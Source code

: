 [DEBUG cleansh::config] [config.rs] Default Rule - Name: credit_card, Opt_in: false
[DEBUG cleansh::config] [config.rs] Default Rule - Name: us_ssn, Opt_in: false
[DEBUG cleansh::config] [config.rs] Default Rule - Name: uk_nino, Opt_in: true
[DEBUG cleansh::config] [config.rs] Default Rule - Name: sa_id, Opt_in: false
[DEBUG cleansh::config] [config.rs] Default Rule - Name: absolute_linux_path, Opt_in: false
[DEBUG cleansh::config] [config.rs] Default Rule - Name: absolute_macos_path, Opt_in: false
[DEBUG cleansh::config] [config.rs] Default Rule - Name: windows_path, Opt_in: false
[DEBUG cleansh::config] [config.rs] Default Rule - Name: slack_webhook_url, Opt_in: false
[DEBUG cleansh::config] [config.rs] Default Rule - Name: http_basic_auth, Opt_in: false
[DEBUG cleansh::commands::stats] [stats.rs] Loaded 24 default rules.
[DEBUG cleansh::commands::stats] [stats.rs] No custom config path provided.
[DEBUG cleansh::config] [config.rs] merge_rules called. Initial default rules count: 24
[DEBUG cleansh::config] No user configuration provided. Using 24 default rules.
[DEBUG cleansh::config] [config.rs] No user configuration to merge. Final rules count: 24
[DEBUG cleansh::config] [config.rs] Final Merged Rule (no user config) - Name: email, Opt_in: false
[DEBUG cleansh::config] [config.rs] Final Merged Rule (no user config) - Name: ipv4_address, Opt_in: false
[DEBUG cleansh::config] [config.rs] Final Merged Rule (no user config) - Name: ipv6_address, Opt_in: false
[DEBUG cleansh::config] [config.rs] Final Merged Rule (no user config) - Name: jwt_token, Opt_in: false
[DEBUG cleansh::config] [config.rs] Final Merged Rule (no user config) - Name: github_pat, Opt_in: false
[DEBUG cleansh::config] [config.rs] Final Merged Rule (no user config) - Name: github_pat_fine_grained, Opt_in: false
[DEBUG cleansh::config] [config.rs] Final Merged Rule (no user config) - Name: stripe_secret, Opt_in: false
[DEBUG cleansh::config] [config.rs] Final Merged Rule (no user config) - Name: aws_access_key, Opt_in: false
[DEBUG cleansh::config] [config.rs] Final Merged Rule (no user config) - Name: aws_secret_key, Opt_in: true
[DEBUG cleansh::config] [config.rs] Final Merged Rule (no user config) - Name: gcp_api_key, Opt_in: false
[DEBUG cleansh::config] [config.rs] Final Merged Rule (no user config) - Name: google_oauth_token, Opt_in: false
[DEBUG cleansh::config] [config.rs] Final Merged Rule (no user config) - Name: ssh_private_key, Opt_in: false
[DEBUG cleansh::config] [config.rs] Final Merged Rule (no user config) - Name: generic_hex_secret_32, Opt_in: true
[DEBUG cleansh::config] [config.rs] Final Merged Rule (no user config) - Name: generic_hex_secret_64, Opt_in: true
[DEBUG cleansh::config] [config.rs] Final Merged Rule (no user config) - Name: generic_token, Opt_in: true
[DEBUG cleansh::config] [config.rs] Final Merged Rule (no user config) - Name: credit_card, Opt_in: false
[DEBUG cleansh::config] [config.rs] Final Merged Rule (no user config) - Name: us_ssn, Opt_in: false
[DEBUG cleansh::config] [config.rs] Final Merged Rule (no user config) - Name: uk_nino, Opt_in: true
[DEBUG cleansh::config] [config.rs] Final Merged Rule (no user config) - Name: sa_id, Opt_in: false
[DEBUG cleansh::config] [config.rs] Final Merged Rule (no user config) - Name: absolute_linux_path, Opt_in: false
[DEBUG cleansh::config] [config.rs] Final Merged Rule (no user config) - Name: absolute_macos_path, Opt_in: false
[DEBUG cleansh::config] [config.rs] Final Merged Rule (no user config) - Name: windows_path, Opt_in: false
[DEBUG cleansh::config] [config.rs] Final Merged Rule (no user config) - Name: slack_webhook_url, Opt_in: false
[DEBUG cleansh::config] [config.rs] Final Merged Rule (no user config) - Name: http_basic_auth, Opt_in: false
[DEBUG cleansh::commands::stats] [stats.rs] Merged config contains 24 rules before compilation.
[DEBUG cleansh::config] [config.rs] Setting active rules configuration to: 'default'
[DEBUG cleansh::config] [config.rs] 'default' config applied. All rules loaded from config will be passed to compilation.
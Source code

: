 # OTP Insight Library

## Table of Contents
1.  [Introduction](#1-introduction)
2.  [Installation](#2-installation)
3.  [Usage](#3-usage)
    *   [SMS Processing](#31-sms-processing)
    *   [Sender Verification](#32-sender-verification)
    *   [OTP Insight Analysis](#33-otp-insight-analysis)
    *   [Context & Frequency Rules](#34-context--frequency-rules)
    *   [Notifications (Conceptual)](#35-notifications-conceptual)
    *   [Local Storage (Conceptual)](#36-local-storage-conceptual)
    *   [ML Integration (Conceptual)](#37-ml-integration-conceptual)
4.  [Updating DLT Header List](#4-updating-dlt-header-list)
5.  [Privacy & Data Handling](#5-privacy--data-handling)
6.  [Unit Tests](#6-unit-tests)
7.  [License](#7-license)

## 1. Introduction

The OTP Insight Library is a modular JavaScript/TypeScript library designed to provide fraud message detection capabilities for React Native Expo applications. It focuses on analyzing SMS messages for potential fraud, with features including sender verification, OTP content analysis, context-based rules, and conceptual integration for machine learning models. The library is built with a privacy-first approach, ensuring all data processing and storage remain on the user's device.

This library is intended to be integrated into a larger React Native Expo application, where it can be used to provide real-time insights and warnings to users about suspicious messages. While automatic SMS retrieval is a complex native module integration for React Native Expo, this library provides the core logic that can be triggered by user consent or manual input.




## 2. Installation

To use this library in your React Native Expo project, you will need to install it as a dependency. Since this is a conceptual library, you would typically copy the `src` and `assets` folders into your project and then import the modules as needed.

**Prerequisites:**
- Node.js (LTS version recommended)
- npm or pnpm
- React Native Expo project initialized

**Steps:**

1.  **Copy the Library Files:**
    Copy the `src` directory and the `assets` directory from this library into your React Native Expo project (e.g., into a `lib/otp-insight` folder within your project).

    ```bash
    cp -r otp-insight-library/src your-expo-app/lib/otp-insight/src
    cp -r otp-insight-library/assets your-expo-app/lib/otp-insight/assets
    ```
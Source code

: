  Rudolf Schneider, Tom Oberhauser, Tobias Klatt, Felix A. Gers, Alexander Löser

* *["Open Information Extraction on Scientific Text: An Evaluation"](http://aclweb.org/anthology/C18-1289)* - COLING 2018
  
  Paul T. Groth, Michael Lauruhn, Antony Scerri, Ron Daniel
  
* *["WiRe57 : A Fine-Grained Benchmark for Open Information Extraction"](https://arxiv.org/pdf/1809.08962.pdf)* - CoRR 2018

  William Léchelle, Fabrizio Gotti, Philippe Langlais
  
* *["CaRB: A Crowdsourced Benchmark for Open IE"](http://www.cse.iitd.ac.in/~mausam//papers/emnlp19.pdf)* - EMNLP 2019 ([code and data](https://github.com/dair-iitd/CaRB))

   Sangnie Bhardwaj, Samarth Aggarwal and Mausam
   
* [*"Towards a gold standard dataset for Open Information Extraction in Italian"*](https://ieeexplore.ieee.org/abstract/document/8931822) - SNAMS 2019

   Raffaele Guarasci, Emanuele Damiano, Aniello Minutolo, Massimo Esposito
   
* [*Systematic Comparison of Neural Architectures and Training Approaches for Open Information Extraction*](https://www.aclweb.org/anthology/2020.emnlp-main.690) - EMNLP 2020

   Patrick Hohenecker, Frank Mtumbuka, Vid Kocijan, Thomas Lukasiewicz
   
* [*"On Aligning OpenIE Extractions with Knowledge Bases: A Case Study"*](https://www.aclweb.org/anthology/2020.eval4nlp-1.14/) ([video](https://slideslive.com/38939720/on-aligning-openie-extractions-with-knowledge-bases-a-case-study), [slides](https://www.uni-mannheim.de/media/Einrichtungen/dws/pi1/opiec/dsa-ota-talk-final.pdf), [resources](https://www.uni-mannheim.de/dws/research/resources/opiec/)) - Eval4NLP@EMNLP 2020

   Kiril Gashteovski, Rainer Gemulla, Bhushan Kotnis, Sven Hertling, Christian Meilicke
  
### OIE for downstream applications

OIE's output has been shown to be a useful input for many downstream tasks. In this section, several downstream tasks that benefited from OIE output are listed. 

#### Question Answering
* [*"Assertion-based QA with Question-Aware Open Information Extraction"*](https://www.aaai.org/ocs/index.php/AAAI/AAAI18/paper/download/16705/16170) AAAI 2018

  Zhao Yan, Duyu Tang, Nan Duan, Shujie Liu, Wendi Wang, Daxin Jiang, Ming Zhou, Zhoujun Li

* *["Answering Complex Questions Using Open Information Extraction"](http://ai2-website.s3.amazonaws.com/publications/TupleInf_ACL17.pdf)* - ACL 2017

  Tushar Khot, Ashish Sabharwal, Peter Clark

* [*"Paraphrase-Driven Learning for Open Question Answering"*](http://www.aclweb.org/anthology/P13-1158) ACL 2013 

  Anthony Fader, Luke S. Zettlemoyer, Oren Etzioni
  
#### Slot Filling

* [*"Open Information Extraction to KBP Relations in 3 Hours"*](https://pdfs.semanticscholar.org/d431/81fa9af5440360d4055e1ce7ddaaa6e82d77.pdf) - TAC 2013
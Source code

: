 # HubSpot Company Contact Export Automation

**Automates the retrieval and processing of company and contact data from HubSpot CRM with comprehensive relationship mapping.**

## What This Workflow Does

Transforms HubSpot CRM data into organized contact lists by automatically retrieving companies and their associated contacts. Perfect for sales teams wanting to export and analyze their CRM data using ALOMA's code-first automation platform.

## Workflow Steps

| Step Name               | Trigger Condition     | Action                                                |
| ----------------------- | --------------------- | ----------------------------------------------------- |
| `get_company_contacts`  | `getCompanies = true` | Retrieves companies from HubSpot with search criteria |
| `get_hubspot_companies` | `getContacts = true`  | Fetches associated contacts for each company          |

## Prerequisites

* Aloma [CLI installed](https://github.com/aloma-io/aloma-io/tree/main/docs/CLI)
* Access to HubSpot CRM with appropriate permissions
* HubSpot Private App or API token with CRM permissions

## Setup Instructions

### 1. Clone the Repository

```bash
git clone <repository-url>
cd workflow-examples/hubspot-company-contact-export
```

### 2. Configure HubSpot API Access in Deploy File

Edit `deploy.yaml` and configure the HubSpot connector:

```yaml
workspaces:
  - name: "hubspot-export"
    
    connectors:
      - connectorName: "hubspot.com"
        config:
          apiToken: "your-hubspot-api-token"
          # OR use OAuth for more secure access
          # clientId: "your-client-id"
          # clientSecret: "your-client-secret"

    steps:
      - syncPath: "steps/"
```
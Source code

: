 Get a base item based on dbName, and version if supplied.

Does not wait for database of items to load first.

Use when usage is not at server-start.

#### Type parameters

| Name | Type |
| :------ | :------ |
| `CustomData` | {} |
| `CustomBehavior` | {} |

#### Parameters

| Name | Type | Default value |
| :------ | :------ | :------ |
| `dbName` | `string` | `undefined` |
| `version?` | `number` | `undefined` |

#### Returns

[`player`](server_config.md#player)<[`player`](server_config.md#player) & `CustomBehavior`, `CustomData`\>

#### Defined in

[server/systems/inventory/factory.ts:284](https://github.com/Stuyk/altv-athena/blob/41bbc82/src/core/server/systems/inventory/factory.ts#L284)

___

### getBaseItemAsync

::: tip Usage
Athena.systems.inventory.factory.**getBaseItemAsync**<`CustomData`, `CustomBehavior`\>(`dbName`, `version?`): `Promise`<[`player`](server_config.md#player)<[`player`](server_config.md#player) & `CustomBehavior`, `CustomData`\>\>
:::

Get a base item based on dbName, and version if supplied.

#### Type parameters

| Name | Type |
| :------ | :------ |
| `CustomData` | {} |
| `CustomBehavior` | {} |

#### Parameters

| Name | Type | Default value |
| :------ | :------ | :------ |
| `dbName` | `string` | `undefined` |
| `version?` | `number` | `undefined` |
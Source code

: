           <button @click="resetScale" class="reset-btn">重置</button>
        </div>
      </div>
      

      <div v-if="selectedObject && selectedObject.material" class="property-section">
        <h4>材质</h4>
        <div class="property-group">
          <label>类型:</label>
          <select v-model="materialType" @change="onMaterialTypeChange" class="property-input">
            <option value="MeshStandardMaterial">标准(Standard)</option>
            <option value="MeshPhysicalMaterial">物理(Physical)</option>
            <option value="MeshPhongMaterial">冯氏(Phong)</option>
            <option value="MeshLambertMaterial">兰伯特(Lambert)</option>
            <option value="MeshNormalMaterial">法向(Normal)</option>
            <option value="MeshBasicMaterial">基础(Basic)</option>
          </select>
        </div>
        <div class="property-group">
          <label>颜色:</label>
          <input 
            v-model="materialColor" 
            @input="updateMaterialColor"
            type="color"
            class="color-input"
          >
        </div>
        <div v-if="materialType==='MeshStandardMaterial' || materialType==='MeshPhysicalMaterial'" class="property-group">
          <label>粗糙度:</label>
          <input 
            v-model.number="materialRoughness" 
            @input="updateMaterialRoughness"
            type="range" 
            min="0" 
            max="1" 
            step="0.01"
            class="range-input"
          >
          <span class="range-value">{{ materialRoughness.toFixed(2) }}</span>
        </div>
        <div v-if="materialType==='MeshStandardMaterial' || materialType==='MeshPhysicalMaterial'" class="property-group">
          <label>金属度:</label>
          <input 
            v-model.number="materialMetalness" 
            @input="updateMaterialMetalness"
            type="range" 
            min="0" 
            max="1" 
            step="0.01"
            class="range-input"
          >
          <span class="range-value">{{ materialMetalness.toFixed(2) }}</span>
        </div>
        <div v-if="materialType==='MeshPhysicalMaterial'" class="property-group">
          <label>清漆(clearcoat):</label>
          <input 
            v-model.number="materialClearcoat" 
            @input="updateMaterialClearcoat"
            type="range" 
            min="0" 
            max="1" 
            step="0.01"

Work to be completed: Filter the entries above down to the lines containing the word "Answering".

Task solution:
#### Question Answering
* *["Answering Complex Questions Using Open Information Extraction"](http://ai2-website.s3.amazonaws.com/publications/TupleInf_ACL17.pdf)* - ACL 2017
* [*"Paraphrase-Driven Learning for Open Question Answering"*](http://www.aclweb.org/anthology/P13-1158) ACL 2013 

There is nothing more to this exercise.